In this forum that might sound like just another statistic—we hear a lot of statistics in this place and I can assure members that Health is full of them; I have read a few over the last seven days—but that 32 per cent increase in elective surgeries that have occurred at Modbury over a 12-month period is actually a lot more than a number to the people who are the beneficiaries of them. The sorts of surgeries we see take place at Modbury are things like breast cancer surgery, knee surgery, foot and ankle surgery. For the people who are the beneficiaries of those surgeries, their standard of living is demonstratively improved as a consequence of getting that surgery done. That is a good thing.

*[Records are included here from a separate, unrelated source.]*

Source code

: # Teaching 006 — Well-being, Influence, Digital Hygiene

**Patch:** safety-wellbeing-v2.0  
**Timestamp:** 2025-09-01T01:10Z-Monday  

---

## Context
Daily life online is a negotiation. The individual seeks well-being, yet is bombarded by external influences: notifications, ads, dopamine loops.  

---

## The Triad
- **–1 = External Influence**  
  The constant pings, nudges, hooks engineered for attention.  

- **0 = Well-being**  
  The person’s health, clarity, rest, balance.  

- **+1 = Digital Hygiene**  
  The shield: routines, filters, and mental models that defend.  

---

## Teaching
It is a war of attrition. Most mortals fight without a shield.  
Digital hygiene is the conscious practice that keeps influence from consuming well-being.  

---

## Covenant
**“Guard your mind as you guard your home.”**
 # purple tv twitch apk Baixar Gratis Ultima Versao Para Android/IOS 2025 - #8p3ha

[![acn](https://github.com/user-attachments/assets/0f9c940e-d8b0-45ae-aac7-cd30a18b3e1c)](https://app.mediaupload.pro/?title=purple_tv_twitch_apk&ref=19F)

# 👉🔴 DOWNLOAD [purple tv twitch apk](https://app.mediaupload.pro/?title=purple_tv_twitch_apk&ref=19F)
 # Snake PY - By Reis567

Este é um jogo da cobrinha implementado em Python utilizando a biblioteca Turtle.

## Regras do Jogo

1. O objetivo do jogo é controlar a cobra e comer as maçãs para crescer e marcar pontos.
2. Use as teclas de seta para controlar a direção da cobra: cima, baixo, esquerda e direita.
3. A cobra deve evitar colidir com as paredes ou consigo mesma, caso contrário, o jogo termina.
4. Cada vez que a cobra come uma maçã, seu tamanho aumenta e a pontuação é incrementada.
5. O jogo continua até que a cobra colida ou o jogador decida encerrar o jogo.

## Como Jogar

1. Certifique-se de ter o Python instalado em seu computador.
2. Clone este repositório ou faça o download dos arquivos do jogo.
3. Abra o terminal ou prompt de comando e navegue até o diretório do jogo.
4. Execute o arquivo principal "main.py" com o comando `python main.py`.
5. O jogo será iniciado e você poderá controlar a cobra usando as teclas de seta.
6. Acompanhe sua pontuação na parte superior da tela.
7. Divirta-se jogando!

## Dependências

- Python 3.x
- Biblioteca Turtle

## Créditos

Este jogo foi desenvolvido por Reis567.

So, in undertaking this exercise to review what we are doing at Modbury I want to be very, very clear that there are good things that have occurred. We don't want to start making changes that would unpick all that hard work to the extent that we start to see the benefits reversed, so the challenge before us is to do a review of what is occurring at Modbury with the objective of continuously improving what occurs for the residents of the north-east. That is what has been at the heart of all the changes that have occurred up to this point, and that is why we are seeing a number of benefits. We want that trajectory of improvement to continue so that all residents in the north-eastern suburbs and the northern suburbs generally, within the NALHN health area, do get a benefit.

In respect to the honourable member's question as to who is leading the review, that is being led by me. The Premier has asked me to undertake this exercise and it is something I am looking forward to doing. The methodology that will be applied is pretty rudimentary: I will be talking to as many people as possible, including constituents of the local community, many of whom we have already met through the exercise of getting around last Friday. I will also be talking to representatives of the local community, namely members of parliament, but also, critically, I want to hear directly from clinicians, from doctors, from nurses, from allied health professionals who work at Modbury and for them to provide feedback from their experience around what has occurred at Modbury in recent times.

Once I've heard all this information and have learnt as much as I can over a relatively confined period—I will not put a specific date around when it will be concluded, but the Premier made it clear last week that it would be a matter of weeks; that doesn't mean two or three weeks but it also doesn't mean three or four months—we want to work through this as quickly as possible. Within a matter of weeks we will be seeking to undertake this exercise and see what we can find out from it. In respect to the first component—

The Hon. J.M.A. Lensink: The scope.

The Hon. P. MALINAUSKAS: Yes, the scope, the first component of the Hon. Ms Lensink's question, the scope is pretty much that everything is on the table. There is nothing we are ruling in or ruling out, including, of course, the Liberal Party's new policy that was announced on day one of my taking on the responsibility for Health. It's amazing how a reshuffle provoked a policy within the Liberal Party, which is a good thing. You are getting a policy; that's a good thing.

The policy itself that the Liberal Party has proposed is not something that we are ruling out. Everything is on the table. Of course, there needs to be a lot more thought and detail put into the Liberal Party's policy because it essentially was a couple of dot points on an A4 piece of paper. Nevertheless, the idea is being considered and what we want to do is contemplate, put all the detail in behind it and put all the detail in behind every other option that is on the table to make sure we end up achieving what our objective is and, like I said, that is continuous improvement for the residents of the north-eastern suburbs when it comes to health and service delivery generally.